A Chicago lawmaker won’t allow a cannabis store in his district because the ownership group includes 10 former police officers.
Alderman Andre Vasquez said he supports marijuana retail in the 40th Ward but blocked the Kaneh Group’s proposal after residents expressed “a fundamental justice concern” with retired cops selling cannabis, according to the Chicago Tribune.
“I have questions and concerns about people who were paid to arrest people who might still be in jail for selling cannabis,” Vasquez told the Tribune.
“There’s just something fundamentally unfair and unjust about it.”
Vasquez does not plan to request a zoning change Kaneh needs to open its Releaf retail store, which prevents the shop from opening.
Should former police benefit from marijuana social equity?
In 2023, Kaneh won a license via the state’s social equity program, which is intended to help people with low-level marijuana offenses or who come from poor neighborhoods open cannabis businesses.

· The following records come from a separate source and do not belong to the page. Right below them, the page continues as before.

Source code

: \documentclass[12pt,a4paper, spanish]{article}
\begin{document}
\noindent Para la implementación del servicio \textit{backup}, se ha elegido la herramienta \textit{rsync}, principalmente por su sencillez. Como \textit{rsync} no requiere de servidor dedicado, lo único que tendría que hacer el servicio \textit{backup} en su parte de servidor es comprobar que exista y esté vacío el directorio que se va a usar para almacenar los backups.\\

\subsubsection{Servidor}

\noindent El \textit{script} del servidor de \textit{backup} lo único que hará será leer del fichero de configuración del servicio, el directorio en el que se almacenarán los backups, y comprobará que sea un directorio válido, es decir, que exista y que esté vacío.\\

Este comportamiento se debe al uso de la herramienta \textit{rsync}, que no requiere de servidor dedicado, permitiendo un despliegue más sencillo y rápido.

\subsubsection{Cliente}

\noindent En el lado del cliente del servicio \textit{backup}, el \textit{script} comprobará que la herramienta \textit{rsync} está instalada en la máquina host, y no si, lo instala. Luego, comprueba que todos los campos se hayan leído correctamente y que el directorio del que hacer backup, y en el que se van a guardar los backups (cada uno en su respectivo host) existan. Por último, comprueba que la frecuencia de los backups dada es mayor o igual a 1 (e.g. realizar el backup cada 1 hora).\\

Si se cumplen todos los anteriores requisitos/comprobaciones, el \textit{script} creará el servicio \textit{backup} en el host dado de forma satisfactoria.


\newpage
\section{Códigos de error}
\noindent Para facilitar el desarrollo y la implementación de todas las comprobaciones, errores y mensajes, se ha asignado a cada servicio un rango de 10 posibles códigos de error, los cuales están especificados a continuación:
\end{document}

Kaneh said it still wants to open a dispensary somewhere in Chicago and that its ownership team is “just like any other entrepreneurs that pursue this,” partner Damone Richardson said after Vasquez rejected the zoning request.
“Our team is comprised of people who have spent decades serving the city being members of their communities,” Richardson said.
“They served their communities for hundreds of years between all of them, so I just feel like it’s their right as citizens to be able to do it.”
The group’s plans included placing 5% of the business into a “community trust” partially controlled by neighborhood residents, which would give them some ownership and profits.
It also wanted to use additional space attached to the building for seminars on specialties like pain management, postmenopausal health and orthopedics.
However, that failed to win over Vasquez’s constituents, roughly half of whom opposed Kaneh’s project, he said.
“My job is to represent our community, and our community had a problem with it,” he told the Tribune.